Alex liste des fichiers resources

De Assothink Wiki
Aller à la navigation Aller à la recherche

Intro

This is an annex of the application part of the Accueil project.

Location

Resources files are located in resourceDir ~/server/Alex/dico.resources

All files have extension .pk

Useful commands

>> alr(go to resource dir)

>> alex (view all available alex commands)

>> alex -pke <filename> (edit read-only file)

>> alex -pkv <filename> (view (cat) all file)

>> alex -pks <filename(s)>(view file summary, extreme lines)
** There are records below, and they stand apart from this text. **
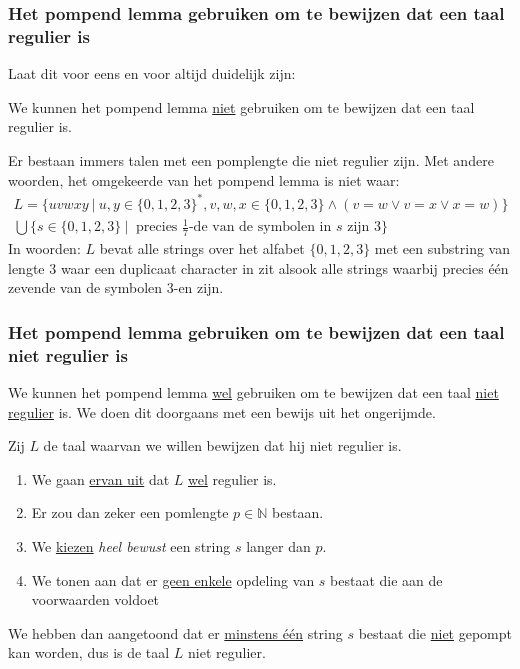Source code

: \documentclass[main.tex]{subfiles}
\begin{document}
\subsubsection{Het pompend lemma gebruiken om te bewijzen dat een taal regulier is}
Laat dit voor eens en voor altijd duidelijk zijn:
\begin{center}
  We kunnen het pompend lemma \underline{niet} gebruiken om te bewijzen dat een taal regulier is.
\end{center}
Er bestaan immers talen met een pomplengte die niet regulier zijn.
Met andere woorden, het omgekeerde van het pompend lemma is niet waar:
\[ 
\begin{array}{c}
  L = \{ uvwxy\ |\ u,y \in \{0,1,2,3\}^{*}, v,w,x\in \{0,1,2,3\} \wedge (v=w \vee v=x \vee x=w)\}\\
  \bigcup \{ s \in \{0,1,2,3\}\ |\ \text{ precies } \frac{1}{7} \text{-de van de symbolen in } s \text{ zijn } 3 \}  
\end{array}
\]
In woorden: $L$ bevat alle strings over het alfabet $\{0,1,2,3\}$ met een substring van lengte $3$ waar een duplicaat character in zit alsook alle strings waarbij precies \'e\'en zevende van de symbolen $3$-en zijn.

\subsubsection{Het pompend lemma gebruiken om te bewijzen dat een taal niet regulier is}
We kunnen het pompend lemma \underline{wel} gebruiken om te bewijzen dat een taal \underline{niet regulier} is.
We doen dit doorgaans met een bewijs uit het ongerijmde.

Zij $L$ de taal waarvan we willen bewijzen dat hij niet regulier is.
\begin{enumerate}
\item We gaan \underline{ervan uit} dat $L$ \underline{wel} regulier is.
\item Er zou dan zeker een pomlengte $p\in \mathbb{N}$ bestaan.
\item We \underline{kiezen} \emph{heel bewust} een string $s$ langer dan $p$.
\item We tonen aan dat er \underline{geen enkele} opdeling van $s$ bestaat die aan de voorwaarden voldoet
\end{enumerate}
We hebben dan aangetoond dat er \underline{minstens \'e\'en} string $s$ bestaat die \underline{niet} gepompt kan worden, dus is de taal $L$ niet regulier.
\end{document}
>> alex -pkt <filename(s)> (create readable unpacked copies in tmp.unpack subdir)

Building pk files

Most or all pk files are built by the resourceBuilder process.

The following commands runs the resourceBuilder process (takes some time):

>> alex -r

KeySet related files - see class mscp.brain.keySet

  • wn.id (wordnet keySet, like D285687)

(note that keys in the Alex keySet are generated, NOT read from files)

LangSet related files (lang: en & fr) - see class mscp.brain.langSet

  • id.en
  • id.fr
  • id.def.en (definitions)
  • id.def.fr
  • id.vari.en (variant words)
  • id.vari.fr
  • id.conceptPercept.en (mapping of concept to percept-words)
  • id.conceptPercept.fr
  • id.perceptVariant.en.ii (mapping of percept-words to variant-words)
  • id.perceptVariant.fr.ii
  • id.manifest.en

manifest, i.e. non-ambiguous readable expression of a concept)

manifest are built in step 7 of resourceBuilder

  • id.manifest.fr

Q-Link Files

Both files list qualified links rebuilt from wordnet. The first one is one int[][] format, the second is a set of readable lines.

Line order is irrelevant.

Field 1 : concept index.

Field 2 : concept index

Field 3 : connecting concept index

  • id.link.ii
  • id.link

Wordnet related files

All files are used and created in the resourceBuilder processing.
They are derived from wordnet-downloaded files (in subdirectory WordNet-3.0)

  • wn.concept
  • wn.def.en
  • wn.def.fr
  • wn.id (keySet file)

line order : coindexal with concept index
field 1 : wordnet key

  • wn.link

line order : irrelevant
field 1 : wordnet key (concept 1)
field 2 : wordnet key (concept 2)
field 3 : concept index of connecting concept

  • wn.nvadNum (also used in concept class)
  • wn.word.en
  • wn.word.fr
  • wn.wordlist

List of acceptable wordnet words (words with spaces, words starting with digits,.
.. are refused). Line order is irrelevant. Each line contains a word prefixed by one of VNAD.

  • id.wnkey

mapping of concept index to wordnet keys
line order : irrelevant
field 1 : concept index
field 2 : wordnet key

XDXF File

XDXF processing is step 5 in resourceBuilder.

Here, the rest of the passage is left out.